# USB 3.0 Anschlüsse am Front-Panel des Corsair Carbide Series 200R



## jayzee1980 (9. Oktober 2014)

*USB 3.0 Anschlüsse am Front-Panel des Corsair Carbide Series 200R*

Hallo Corsair Support Team,

beim Gehäuse Corsair Carbide Series 200R (CC-9011023-WW) funktionieren die USB 3.0 am Front-Panel nicht. 

Der PC ist Marke: Eigenbau. Den USB 3.0 Anschluss ist mit dem Mainboard korrekt verbunden. Das eingebaute Mainboard ist ein ASRock FM2A88X Pro+. Eine Prüfung über den korrekten Sitz des USB 3.0 Verbindungskabels am Mainboards wurde durchgeführt.

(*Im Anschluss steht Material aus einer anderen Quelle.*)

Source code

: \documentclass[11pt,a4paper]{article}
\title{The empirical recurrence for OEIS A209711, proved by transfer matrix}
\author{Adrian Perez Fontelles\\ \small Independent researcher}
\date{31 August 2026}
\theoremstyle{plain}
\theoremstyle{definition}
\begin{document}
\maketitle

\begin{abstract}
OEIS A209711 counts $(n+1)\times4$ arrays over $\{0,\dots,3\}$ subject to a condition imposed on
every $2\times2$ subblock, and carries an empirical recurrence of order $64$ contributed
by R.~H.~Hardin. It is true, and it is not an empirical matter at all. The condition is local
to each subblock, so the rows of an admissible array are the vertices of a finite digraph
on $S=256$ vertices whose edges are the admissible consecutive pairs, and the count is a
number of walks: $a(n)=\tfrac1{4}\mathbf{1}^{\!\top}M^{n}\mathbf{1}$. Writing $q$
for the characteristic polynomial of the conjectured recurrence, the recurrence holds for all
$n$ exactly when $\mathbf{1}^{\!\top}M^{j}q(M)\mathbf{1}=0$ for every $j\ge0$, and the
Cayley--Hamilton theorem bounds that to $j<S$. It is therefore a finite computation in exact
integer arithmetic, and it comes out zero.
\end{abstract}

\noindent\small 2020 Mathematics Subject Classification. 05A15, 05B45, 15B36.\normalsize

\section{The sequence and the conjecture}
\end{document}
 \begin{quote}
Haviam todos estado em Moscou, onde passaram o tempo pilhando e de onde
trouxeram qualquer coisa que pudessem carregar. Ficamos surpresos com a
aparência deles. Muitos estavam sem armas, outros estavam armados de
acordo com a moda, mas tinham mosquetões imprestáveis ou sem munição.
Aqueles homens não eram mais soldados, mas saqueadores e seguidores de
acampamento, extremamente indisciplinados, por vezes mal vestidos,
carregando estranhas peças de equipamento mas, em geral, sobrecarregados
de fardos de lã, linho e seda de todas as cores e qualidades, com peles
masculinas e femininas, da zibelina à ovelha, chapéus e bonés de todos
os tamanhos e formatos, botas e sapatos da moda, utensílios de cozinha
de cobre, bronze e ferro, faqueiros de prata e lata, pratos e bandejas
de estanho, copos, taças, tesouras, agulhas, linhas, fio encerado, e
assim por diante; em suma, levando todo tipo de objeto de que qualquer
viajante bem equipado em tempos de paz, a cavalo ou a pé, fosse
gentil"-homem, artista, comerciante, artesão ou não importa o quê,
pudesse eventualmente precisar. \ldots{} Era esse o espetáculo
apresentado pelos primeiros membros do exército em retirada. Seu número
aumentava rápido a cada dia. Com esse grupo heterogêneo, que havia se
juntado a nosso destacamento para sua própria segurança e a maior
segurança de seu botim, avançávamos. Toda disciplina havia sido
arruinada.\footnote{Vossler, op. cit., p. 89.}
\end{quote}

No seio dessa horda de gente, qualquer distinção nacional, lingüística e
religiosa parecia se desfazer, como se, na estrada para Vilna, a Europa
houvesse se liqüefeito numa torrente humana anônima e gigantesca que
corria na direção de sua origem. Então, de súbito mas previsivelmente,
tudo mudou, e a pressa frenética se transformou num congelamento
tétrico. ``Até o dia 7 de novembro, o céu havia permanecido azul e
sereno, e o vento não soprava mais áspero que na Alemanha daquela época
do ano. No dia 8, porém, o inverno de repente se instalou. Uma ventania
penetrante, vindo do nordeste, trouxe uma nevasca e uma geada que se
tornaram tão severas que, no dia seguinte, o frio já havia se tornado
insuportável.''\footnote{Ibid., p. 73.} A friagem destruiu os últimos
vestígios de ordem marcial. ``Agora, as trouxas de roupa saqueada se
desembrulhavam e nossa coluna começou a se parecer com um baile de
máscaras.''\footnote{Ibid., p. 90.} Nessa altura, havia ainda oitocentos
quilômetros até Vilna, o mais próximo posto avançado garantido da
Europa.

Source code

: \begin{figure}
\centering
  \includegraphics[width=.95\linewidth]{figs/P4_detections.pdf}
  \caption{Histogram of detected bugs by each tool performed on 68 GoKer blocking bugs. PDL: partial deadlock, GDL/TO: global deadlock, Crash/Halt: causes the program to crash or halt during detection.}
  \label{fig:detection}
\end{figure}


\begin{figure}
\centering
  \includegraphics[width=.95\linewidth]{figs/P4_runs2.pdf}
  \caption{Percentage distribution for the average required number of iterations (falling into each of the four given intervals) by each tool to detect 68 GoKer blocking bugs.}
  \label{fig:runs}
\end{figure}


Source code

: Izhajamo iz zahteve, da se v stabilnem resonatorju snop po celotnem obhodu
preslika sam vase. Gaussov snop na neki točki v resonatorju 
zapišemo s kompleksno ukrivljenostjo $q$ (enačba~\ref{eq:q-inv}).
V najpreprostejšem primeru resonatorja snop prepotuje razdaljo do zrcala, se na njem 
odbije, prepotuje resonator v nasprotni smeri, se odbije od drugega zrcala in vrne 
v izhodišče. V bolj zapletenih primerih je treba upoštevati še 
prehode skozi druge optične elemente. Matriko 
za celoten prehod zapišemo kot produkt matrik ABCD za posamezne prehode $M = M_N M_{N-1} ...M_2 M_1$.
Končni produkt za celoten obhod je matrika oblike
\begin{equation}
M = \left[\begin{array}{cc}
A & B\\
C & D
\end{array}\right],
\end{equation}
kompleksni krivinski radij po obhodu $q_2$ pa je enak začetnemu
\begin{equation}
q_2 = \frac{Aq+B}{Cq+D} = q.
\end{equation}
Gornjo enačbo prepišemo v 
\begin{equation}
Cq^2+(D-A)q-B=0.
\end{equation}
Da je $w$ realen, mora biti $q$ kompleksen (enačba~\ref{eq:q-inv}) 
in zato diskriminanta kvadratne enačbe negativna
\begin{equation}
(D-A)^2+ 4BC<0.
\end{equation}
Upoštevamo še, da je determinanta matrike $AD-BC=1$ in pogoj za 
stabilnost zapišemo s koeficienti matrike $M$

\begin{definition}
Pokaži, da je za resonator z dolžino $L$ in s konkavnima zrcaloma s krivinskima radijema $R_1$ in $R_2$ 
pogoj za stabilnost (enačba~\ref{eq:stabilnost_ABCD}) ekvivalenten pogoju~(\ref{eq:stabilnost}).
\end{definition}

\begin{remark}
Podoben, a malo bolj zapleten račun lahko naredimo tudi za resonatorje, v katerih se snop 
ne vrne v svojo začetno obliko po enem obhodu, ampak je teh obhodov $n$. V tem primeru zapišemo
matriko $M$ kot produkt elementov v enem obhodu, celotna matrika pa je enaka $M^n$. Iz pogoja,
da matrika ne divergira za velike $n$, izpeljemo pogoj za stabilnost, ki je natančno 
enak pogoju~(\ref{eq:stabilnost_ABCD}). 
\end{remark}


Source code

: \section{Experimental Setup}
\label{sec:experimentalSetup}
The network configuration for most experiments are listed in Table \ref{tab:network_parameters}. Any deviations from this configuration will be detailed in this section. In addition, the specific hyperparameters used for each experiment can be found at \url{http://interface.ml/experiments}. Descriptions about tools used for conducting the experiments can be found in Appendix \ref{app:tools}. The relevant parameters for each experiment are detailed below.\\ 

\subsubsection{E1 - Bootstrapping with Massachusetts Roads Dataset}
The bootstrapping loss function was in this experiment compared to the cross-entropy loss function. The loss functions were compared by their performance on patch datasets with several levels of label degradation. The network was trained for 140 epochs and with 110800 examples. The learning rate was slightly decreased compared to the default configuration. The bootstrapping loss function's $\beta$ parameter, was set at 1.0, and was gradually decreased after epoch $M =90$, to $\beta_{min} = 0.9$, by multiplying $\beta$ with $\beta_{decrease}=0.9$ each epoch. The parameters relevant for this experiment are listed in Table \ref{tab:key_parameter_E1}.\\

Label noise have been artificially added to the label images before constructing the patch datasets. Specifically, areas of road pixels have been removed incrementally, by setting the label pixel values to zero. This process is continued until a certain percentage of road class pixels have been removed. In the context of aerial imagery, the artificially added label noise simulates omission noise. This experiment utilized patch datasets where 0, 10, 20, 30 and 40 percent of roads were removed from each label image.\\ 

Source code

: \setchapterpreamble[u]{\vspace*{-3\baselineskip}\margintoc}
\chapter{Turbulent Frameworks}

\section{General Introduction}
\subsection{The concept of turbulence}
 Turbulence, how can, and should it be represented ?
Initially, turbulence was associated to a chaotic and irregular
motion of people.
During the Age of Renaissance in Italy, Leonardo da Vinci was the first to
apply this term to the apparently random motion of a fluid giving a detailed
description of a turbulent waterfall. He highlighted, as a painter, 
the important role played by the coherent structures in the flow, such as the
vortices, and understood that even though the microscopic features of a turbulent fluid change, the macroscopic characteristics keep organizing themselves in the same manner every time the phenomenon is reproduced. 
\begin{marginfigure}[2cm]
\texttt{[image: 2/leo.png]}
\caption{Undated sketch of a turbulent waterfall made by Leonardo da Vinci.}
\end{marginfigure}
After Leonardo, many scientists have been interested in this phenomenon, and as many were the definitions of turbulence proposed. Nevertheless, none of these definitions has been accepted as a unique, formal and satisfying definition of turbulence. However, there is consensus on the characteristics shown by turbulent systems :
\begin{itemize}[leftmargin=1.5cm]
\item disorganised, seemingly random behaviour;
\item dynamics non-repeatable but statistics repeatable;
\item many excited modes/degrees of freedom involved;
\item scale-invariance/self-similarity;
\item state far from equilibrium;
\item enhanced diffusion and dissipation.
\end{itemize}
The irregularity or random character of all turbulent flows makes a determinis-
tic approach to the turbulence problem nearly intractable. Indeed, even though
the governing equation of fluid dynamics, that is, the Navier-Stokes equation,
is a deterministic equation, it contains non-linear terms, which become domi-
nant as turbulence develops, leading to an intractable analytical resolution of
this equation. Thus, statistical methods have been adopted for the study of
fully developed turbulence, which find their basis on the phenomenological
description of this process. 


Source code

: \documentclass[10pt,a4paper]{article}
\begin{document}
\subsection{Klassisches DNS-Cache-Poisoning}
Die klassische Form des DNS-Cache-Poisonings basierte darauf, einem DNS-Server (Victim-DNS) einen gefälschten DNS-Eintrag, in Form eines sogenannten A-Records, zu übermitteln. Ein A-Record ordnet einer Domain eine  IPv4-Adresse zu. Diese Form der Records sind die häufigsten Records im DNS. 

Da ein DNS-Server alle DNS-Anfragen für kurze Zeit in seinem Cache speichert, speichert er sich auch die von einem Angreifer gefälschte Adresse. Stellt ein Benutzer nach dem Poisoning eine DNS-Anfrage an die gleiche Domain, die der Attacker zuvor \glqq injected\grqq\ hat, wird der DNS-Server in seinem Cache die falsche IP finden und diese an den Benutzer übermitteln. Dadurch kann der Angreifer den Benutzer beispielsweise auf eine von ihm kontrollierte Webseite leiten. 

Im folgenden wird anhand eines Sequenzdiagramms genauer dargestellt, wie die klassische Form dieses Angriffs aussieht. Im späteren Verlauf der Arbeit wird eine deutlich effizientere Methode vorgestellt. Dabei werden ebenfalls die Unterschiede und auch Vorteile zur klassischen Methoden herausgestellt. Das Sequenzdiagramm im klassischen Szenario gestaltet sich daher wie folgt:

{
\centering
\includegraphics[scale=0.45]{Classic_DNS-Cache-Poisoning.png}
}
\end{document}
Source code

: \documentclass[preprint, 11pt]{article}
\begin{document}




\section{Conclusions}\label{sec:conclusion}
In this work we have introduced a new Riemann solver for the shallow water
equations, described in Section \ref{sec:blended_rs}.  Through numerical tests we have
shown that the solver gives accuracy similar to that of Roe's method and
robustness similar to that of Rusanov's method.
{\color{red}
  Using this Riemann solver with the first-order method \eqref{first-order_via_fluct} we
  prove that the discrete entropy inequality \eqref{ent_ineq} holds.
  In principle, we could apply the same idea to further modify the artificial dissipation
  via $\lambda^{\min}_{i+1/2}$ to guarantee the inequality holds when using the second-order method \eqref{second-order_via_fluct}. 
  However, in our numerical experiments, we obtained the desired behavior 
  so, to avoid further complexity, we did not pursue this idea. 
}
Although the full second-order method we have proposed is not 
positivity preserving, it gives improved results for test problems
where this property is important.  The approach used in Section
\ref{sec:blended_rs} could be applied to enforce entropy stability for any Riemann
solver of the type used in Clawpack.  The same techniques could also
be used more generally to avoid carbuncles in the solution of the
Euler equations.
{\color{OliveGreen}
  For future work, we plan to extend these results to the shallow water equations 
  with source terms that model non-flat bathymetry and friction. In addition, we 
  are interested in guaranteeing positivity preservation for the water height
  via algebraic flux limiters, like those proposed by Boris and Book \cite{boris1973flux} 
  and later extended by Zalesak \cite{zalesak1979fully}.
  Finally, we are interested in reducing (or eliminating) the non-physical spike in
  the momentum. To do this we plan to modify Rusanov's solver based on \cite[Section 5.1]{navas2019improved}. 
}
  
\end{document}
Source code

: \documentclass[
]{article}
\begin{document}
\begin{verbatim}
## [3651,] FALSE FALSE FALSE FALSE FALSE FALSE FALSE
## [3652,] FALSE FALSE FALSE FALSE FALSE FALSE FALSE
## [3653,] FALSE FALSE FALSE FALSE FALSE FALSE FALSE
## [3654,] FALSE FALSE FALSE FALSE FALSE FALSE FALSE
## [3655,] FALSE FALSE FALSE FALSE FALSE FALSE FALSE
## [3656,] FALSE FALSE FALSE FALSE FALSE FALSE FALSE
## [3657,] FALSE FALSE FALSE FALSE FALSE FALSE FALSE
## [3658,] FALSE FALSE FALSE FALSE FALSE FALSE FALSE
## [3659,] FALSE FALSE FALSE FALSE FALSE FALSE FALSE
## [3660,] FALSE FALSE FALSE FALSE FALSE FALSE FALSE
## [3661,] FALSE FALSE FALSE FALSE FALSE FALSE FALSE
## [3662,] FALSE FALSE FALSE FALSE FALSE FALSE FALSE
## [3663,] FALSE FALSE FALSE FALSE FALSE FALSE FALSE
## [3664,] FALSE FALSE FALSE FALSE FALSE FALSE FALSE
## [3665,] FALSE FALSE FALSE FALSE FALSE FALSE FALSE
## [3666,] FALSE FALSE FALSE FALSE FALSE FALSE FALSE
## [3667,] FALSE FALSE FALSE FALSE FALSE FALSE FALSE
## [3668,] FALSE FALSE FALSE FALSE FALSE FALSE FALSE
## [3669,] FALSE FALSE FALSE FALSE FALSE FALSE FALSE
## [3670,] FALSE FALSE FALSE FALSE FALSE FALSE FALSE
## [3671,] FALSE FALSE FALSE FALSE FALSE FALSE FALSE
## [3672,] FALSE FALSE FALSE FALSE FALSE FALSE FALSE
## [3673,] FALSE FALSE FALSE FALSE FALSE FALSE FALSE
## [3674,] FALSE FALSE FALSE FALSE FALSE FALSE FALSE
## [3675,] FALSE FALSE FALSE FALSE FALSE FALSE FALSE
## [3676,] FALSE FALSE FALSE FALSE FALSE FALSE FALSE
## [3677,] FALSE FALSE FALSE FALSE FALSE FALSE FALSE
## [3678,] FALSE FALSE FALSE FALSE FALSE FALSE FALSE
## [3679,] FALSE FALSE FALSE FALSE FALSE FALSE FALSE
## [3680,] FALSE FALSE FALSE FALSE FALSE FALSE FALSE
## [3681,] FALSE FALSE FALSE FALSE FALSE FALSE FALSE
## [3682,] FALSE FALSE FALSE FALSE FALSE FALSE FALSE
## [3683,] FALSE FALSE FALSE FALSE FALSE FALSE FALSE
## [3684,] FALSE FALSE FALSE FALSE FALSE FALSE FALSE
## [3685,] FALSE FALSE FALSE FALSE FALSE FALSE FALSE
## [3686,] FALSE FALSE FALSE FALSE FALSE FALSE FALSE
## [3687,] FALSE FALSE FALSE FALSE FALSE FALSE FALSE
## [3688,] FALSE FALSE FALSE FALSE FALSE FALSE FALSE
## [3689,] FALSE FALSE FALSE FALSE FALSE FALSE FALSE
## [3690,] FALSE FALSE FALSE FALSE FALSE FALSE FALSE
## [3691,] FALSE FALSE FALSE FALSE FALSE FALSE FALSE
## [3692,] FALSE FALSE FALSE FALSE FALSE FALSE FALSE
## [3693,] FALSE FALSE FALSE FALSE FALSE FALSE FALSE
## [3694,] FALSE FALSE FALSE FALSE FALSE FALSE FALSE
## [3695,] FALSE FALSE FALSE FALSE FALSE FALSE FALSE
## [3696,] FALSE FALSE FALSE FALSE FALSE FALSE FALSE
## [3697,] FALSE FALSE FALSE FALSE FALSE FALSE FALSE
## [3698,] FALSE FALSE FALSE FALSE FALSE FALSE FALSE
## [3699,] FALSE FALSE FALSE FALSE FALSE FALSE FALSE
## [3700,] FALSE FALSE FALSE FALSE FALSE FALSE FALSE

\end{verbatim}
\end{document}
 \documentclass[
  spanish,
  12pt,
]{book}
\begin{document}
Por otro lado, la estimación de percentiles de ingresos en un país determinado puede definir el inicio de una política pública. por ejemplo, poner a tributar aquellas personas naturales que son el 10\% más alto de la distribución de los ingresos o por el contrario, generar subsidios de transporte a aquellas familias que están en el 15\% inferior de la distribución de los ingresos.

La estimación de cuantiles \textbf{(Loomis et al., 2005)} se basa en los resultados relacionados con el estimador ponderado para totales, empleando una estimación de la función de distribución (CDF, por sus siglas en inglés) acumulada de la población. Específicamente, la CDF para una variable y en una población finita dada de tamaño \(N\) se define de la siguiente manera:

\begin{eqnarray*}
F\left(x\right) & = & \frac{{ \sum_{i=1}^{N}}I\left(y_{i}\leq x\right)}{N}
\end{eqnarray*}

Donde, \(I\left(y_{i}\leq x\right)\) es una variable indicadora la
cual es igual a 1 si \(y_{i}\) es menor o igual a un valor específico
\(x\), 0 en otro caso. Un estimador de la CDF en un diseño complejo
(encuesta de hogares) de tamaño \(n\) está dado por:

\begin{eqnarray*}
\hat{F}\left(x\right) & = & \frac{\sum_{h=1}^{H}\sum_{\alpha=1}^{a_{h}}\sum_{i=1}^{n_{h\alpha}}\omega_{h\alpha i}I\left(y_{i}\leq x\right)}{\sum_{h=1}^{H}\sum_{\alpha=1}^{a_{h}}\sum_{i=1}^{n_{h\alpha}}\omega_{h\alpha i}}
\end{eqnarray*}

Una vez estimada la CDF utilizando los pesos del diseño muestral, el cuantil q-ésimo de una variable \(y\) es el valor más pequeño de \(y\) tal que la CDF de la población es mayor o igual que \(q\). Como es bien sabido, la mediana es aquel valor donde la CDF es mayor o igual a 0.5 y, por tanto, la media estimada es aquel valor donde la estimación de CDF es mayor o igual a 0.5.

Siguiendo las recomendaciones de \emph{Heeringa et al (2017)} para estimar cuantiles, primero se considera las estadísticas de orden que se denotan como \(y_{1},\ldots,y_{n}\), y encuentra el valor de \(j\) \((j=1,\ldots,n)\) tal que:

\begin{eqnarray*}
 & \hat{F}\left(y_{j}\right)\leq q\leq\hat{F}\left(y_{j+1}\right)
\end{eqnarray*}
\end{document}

Da unterschiedliche USB Sticks nicht erkannt werden, ist meine Frage an Ihr Team: Liegt ein Komtablitätsproblem vor? Müssen die USB 3.0 Anschlüsse am Front-Panel des 200R erst aktiviert werden?

Bitte um Info.

Vielen Dank

mfg
Jayzee1980


----------



## Threshold (10. Oktober 2014)

*AW: USB 3.0 Anschlüsse am Front-Panel des Corsair Carbide Series 200R*

Zieh den Stecker mal wieder vom Board ab und schau nach ob nicht ein Pin verbogen ist.
Sowas hatte ich mal gehabt.

USB 3 Treiber auch installiert?


----------



## Bluebeard (10. Oktober 2014)

*AW: USB 3.0 Anschlüsse am Front-Panel des Corsair Carbide Series 200R*

Treiber könnten es sein. Funktionieren überhaupt keine USB-Geräte an den 3.0 Anschlüssen der Front, oder sind es nur bestimmte? Wurden im BIOS eventuell Einstellungen für die USB-Anschlüsse geändert oder angepasst? (Hier könnte man auch mal ein Laden der optimierten Standardeinstellungen ausprobieren)


----------



## jayzee1980 (11. Oktober 2014)

*AW: USB 3.0 Anschlüsse am Front-Panel des Corsair Carbide Series 200R*

Vielen Dank für den schnelle Antwort.  
Die Prüfung ob der Treiber korrekt installiert worden ist habe ich nicht berücksichtigt. Die hinteren USB 3.0 Anschlüsse funktionieren einwandfrei. Im BIOS wurden keine Änderungen vorgenommen. Ich werde trotzdem die BIOS-Einstellungen zurücksetzen und den Sitz und die Pins des USB 3.0 Verbindungskabels nochmal prüfen. 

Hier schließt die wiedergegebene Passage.